BE/CBC: Biogeochemistry of Fe(III) and Sulfate Reduction in Extreme Acidic Environments

BE/CBC：极端酸性环境中 Fe(III) 和硫酸盐还原的生物地球化学

• 批准号: 0221791
• 负责人: Klaus Rudolf Nuesslein
• 金额: --
• 依托单位: University of Massachusetts Amherst
• 依托单位国家: 美国
• 项目类别: Standard Grant
• 财政年份: 2002
• 资助国家: 美国
• 起止时间: 2002-09-15 至 2008-08-31
• 项目状态: 已结题
• 来源: https://www.nsf.gov/awardsearch/showAward?AWD_ID=0221791&HistoricalAwards=false
• 关键词: CBC; Biogeochemistry; Fe; III; Sulfate

Professor Richard Yuretich of the University of Massachusetts Amherst and coworkers are supported by the Biocomplexity-Coupled Biogeochemical Cycles program to study the microbiology, hydrology and environmental science of acid mine drainage (AMD) sites. The team will study the processes of Fe(III) and sulfate reduction in an AMD site in western Massachusetts through field studies, modeling and laboratory experiments, and will quantify the roles of acidophilic and acid-tolerant anaerobic microorganisms. Changes in hydrology and geochemistry of the stream and groundwater will be monitored as a function of distance from the AMD source. Sediment from the stream and surrounding aquifer will be examined for anaerobic microorganisms, for iron and sulfate reducing microorganisms and for the metabolic potential of these species. A variety of molecular genetic probes and polymerase chain reactions (PCR) will be used in the identification of species. Additional experiments will involve in situ microcosms in the laboratory that will be modeled in order to study attenuation. International collaboration will enable comparisons with similar mines in the United Kingdom. K12 teachers in training will act as research assistants, and real pedagogical work will be done on the effects of teaching style.Acid mine drainage results from the oxidation of pyrite and other sulfide minerals in streams and shallow groundwater. Much research has been directed toward understanding the formation of these conditions, however, the biogeochemistry of natural attenuation is relatively unknown. Organisms discovered here might have global significance in the reduction of iron and sulfate in other environments. Knowledge about microbial cycling of iron and sulfur can be applied to other ecosystems.

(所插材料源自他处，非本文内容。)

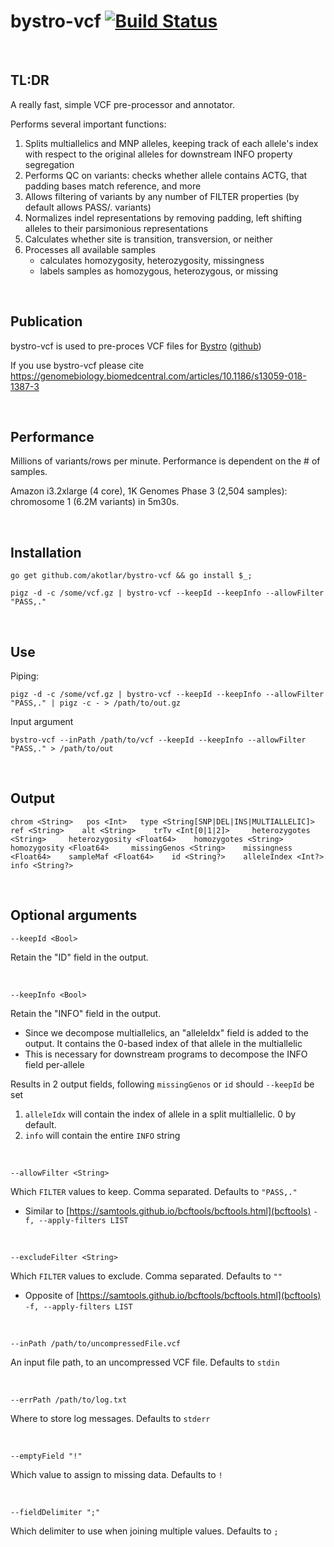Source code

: # bystro-vcf [![Build Status](https://travis-ci.org/akotlar/bystro-vcf.svg?branch=master)](https://travis-ci.org/akotlar/bystro-vcf)

<br>

## TL:DR

A really fast, simple VCF pre-processor and annotator.

Performs several important functions:
1) Splits multiallelics and MNP alleles, keeping track of each allele's index with respect to the original alleles for downstream INFO property segregation
2) Performs QC on variants: checks whether allele contains ACTG, that padding bases match reference, and more
3) Allows filtering of variants by any number of FILTER properties (by default allows PASS/. variants)
4) Normalizes indel representations by removing padding, left shifting alleles to their parsimonious representations
5) Calculates whether site is transition, transversion, or neither
6) Processes all available samples
    - calculates homozygosity, heterozygosity, missingness
    - labels samples as homozygous, heterozygous, or missing

<br>

## Publication

bystro-vcf is used to pre-proces VCF files for [Bystro](https://bystro.io) ([github](https://github.com/akotlar/bystro))

If you use bystro-vcf please cite https://genomebiology.biomedcentral.com/articles/10.1186/s13059-018-1387-3 

<br>

## Performance
Millions of variants/rows per minute. Performance is dependent on the # of samples.

Amazon i3.2xlarge (4 core), 1K Genomes Phase 3 (2,504 samples): chromosome 1 (6.2M variants) in 5m30s.

<br>

## Installation

```shell
go get github.com/akotlar/bystro-vcf && go install $_;

pigz -d -c /some/vcf.gz | bystro-vcf --keepId --keepInfo --allowFilter "PASS,." 
```

<br>

## Use

Piping:
```shell
pigz -d -c /some/vcf.gz | bystro-vcf --keepId --keepInfo --allowFilter "PASS,." | pigz -c - > /path/to/out.gz
```

Input argument
```shell
bystro-vcf --inPath /path/to/vcf --keepId --keepInfo --allowFilter "PASS,." > /path/to/out
```

<br>

## Output
```tsv
chrom <String>   pos <Int>   type <String[SNP|DEL|INS|MULTIALLELIC]>    ref <String>    alt <String>    trTv <Int[0|1|2]>     heterozygotes <String>     heterozygosity <Float64>    homozygotes <String>     homozygosity <Float64>     missingGenos <String>    missingness <Float64>    sampleMaf <Float64>    id <String?>    alleleIndex <Int?>   info <String?>
```

<br>

## Optional arguments

```shell
--keepId <Bool>
```

Retain the "ID" field in the output.

<br>

```shell
--keepInfo <Bool>
```

Retain the "INFO" field in the output. 
  - Since we decompose multiallelics, an "alleleIdx" field is added to the output. It contains the 0-based index of that allele in the multiallelic
  - This is necessary for downstream programs to decompose the INFO field per-allele


Results in 2 output fields, following `missingGenos` or `id` should `--keepId` be set
  1. `alleleIdx` will contain the index of allele in a split multiallelic. 0 by default.
  2. `info` will contain the entire `INFO` string

<br>

```shell
--allowFilter <String>
```

Which `FILTER` values to keep. Comma separated. Defaults to `"PASS,."`
- Similar to [https://samtools.github.io/bcftools/bcftools.html](bcftools) `-f, --apply-filters LIST`

<br>

```shell
--excludeFilter <String>
```

Which `FILTER` values to exclude. Comma separated. Defaults to `""`
- Opposite of [https://samtools.github.io/bcftools/bcftools.html](bcftools) `-f, --apply-filters LIST`

<br>

```shell
--inPath /path/to/uncompressedFile.vcf
```

An input file path, to an uncompressed VCF file. Defaults to `stdin`

<br>

```shell
--errPath /path/to/log.txt
```

Where to store log messages. Defaults to `stderr`

<br>

```shell
--emptyField "!"
```

Which value to assign to missing data. Defaults to `!`

<br>

```shell
--fieldDelimiter ";"
```

Which delimiter to use when joining multiple values. Defaults to `;`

马萨诸塞州阿默斯特大学的Richard Yuretich教授及其同事得到了生物复杂性耦合生物地球化学循环项目的支持，研究酸性矿山排水（AMD）场地的微生物学、水文学和环境科学。 该团队将通过实地研究、建模和实验室实验，研究马萨诸塞州西部AMD场地的Fe（III）和硫酸盐还原过程，并将量化嗜酸和耐酸厌氧微生物的作用。 将监测河流和地下水的水文和地球化学变化，作为与AMD源距离的函数。 将检查河流和周围含水层的沉积物中的厌氧微生物、铁和硫酸盐还原微生物以及这些物种的代谢潜力。 将使用各种分子遗传探针和聚合酶链反应来鉴定物种。 其他实验将涉及在实验室中的原位微观世界，将建立模型，以研究衰减。 通过国际合作，将能够与联合王国的类似矿山进行比较。 K12教师在培训中将充当研究助手，对教学风格的影响做真实的教学工作。酸性矿井排水是由于溪流和浅层地下水中的黄铁矿和其他硫化物矿物氧化而产生的。 许多研究都致力于了解这些条件的形成，然而，自然衰减的地球化学相对未知。 这里发现的生物可能在其他环境中减少铁和硫酸盐方面具有全球意义。 关于铁和硫的微生物循环的知识可以应用于其他生态系统。